— Given records —

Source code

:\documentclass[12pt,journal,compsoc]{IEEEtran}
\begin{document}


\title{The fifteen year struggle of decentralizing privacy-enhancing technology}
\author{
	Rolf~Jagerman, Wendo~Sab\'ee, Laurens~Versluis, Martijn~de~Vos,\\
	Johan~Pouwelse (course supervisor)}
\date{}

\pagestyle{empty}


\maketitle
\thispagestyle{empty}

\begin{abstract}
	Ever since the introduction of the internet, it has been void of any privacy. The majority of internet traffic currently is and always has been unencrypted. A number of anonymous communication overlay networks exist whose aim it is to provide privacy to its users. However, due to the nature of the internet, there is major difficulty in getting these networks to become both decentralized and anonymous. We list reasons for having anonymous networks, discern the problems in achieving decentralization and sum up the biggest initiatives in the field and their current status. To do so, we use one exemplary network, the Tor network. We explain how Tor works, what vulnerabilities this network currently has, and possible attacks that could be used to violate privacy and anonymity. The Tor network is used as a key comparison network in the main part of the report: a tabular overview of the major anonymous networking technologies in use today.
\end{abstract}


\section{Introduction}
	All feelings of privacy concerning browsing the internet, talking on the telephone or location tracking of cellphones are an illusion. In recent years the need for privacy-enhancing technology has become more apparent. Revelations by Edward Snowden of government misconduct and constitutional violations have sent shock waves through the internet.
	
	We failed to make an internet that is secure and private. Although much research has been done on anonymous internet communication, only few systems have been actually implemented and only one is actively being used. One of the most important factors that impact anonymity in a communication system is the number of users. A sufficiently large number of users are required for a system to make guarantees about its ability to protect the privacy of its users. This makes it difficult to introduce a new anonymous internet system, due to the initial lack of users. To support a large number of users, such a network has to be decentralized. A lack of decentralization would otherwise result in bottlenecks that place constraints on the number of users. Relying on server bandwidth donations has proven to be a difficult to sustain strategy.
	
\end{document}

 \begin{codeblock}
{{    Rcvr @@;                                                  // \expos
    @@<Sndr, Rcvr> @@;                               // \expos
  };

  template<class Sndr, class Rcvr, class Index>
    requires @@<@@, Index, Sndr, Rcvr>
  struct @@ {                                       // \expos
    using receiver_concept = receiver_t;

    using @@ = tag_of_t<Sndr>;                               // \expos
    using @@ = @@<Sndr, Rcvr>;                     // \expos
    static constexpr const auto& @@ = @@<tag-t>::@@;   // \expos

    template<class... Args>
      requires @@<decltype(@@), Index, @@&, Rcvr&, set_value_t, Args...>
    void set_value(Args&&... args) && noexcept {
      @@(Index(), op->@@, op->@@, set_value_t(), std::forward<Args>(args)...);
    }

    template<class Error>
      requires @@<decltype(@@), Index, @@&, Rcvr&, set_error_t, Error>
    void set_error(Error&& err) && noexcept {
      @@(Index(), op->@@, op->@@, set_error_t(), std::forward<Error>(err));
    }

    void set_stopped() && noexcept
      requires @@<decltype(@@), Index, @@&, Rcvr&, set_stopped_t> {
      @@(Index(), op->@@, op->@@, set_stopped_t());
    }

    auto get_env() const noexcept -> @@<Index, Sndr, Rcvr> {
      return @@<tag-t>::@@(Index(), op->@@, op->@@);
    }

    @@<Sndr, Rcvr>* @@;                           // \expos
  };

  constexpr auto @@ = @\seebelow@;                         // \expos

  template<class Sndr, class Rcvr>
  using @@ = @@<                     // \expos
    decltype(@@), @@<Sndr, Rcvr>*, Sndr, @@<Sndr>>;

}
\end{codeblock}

— Work order —
With no other words, report how many lines in the entries hold the string "Args".

— Output of the exercise —
4